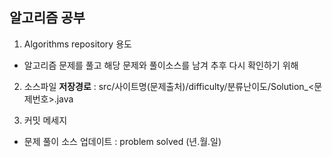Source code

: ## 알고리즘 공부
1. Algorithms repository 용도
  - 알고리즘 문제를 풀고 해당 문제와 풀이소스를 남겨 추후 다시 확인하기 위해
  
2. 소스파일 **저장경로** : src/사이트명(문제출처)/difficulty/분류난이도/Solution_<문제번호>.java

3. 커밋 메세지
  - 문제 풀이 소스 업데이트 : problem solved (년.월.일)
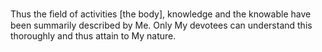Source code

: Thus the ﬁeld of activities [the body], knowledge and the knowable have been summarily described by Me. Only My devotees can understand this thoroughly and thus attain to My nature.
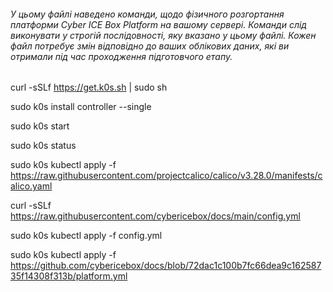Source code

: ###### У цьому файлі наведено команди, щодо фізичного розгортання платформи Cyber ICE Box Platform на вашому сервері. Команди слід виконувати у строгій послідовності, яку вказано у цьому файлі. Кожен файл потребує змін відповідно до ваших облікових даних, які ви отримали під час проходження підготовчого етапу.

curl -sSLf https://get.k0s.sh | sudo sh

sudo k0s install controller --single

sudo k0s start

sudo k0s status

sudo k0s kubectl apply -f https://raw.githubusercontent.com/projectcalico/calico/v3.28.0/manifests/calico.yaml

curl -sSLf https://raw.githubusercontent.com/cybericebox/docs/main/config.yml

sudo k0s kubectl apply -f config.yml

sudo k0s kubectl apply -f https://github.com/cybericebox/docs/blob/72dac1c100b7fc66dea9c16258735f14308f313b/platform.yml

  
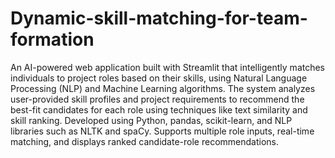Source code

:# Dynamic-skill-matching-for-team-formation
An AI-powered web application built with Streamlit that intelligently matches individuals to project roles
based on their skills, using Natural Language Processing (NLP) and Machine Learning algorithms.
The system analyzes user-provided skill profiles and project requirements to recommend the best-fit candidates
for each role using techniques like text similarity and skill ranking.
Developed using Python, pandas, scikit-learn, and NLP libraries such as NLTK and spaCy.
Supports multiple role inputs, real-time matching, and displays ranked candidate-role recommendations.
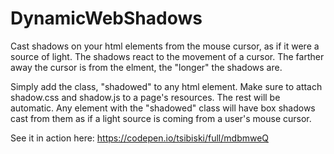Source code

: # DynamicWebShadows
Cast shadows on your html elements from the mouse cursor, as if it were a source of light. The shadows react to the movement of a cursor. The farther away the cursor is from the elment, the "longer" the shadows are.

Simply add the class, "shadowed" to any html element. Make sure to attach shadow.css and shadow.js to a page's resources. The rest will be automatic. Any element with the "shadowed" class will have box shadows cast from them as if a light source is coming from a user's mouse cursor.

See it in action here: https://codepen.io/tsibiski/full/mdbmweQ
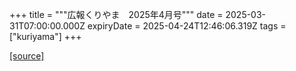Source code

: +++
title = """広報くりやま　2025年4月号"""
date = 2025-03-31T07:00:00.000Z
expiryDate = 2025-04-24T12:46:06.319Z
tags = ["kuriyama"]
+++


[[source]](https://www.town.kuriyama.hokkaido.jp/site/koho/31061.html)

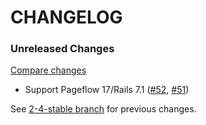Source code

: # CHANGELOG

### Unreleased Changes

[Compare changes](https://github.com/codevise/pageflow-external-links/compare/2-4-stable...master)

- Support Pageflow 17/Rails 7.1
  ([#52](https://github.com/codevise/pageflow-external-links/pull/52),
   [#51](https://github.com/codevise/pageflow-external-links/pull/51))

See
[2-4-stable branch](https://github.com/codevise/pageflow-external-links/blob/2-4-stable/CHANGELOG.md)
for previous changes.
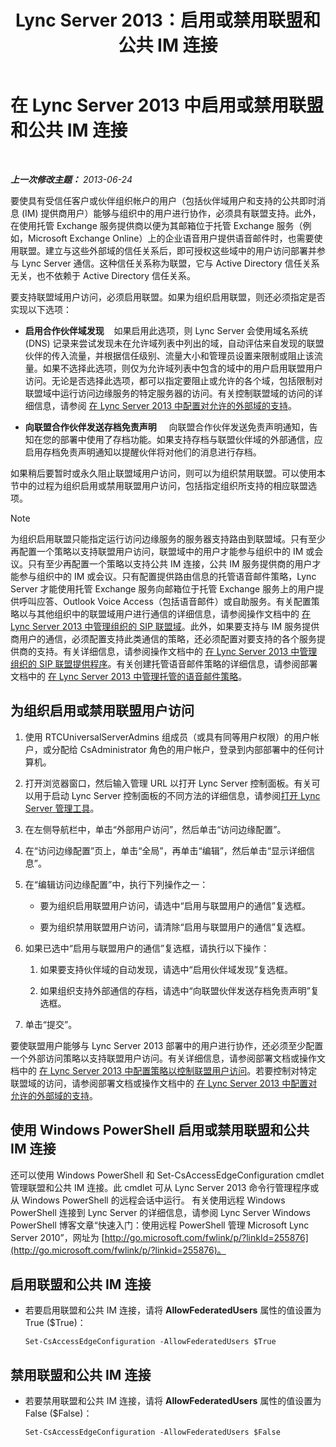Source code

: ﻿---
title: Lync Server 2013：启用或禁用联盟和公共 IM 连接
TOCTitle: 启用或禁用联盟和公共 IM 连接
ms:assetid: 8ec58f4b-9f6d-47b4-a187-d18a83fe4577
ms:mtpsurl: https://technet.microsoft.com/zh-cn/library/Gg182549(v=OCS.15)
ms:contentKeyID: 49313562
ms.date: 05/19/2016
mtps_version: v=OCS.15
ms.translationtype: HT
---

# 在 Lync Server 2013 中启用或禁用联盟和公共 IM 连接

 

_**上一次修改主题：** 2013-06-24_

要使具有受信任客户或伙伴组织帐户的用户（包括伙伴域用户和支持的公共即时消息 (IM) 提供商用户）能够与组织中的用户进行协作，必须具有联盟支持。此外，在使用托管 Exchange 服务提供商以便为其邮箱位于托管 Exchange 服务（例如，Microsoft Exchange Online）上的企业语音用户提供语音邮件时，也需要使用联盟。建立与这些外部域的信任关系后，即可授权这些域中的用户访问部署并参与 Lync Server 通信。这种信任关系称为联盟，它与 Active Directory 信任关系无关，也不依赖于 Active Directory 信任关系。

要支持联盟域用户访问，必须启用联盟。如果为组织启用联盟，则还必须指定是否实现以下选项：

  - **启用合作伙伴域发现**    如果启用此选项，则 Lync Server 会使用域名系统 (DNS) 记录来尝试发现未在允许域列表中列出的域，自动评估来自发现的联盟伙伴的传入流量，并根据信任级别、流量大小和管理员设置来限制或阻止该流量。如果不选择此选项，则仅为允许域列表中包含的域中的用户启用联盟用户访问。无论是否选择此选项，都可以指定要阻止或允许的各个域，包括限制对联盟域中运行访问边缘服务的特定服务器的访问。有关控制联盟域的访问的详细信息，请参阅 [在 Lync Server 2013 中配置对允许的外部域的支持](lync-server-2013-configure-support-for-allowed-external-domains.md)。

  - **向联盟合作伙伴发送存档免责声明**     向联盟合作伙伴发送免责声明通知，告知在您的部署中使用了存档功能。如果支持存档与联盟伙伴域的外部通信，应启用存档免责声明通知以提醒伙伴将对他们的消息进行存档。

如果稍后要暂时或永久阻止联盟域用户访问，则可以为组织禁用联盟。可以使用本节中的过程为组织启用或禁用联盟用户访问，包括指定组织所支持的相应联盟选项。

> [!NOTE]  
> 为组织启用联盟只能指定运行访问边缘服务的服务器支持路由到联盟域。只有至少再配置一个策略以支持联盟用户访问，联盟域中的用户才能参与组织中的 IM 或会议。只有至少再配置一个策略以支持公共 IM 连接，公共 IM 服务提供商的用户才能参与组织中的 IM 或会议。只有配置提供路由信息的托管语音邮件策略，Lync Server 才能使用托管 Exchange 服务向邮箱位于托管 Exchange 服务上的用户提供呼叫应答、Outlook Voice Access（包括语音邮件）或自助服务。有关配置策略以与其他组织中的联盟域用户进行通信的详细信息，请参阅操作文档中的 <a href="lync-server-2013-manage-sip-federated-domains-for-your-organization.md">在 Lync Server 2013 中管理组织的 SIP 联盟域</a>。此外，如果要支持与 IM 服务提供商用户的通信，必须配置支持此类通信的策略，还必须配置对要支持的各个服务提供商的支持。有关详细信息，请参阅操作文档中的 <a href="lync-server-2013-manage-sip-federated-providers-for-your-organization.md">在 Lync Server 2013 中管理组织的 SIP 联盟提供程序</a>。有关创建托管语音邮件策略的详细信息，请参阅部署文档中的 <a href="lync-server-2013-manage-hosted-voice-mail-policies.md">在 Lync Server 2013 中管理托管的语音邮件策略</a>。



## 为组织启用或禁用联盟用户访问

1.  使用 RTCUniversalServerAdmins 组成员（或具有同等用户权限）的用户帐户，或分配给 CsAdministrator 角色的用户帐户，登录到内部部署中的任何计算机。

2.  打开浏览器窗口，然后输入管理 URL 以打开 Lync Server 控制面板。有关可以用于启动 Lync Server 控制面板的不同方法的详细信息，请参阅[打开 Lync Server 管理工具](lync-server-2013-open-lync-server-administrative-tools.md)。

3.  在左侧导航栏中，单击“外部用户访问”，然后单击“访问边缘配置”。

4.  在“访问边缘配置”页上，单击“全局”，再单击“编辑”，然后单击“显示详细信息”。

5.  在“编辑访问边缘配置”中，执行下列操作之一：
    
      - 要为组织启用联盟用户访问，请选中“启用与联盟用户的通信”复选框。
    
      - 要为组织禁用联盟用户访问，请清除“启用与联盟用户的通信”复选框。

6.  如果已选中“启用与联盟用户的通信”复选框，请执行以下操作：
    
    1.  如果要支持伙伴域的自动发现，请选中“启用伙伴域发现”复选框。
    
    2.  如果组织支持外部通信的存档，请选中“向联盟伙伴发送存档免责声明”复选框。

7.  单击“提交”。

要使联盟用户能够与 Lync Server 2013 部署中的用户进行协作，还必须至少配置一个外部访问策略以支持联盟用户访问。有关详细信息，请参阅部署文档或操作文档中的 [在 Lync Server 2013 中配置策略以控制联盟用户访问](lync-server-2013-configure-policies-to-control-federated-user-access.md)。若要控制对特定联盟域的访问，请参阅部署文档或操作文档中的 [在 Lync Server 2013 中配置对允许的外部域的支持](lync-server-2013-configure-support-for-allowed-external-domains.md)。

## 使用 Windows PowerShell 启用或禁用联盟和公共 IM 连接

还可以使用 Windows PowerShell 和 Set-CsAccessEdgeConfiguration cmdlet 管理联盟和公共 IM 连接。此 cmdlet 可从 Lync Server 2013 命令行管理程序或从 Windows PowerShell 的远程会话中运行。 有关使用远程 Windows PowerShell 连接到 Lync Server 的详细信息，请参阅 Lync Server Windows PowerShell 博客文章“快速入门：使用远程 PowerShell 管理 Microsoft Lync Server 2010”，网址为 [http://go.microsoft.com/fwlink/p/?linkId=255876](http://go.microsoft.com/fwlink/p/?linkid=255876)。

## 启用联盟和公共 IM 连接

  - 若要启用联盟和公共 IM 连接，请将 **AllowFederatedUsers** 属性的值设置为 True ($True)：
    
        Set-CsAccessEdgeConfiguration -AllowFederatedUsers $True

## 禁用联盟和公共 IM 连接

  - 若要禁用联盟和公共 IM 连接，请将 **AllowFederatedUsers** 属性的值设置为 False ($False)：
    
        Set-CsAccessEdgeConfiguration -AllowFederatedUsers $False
----------------
§ **BRIEF**: Each line holding the word "属性的值设置为" must be pulled from the records.

§ **WORKED SOLUTION**:
  - 若要启用联盟和公共 IM 连接，请将 **AllowFederatedUsers** 属性的值设置为 True ($True)：
  - 若要禁用联盟和公共 IM 连接，请将 **AllowFederatedUsers** 属性的值设置为 False ($False)：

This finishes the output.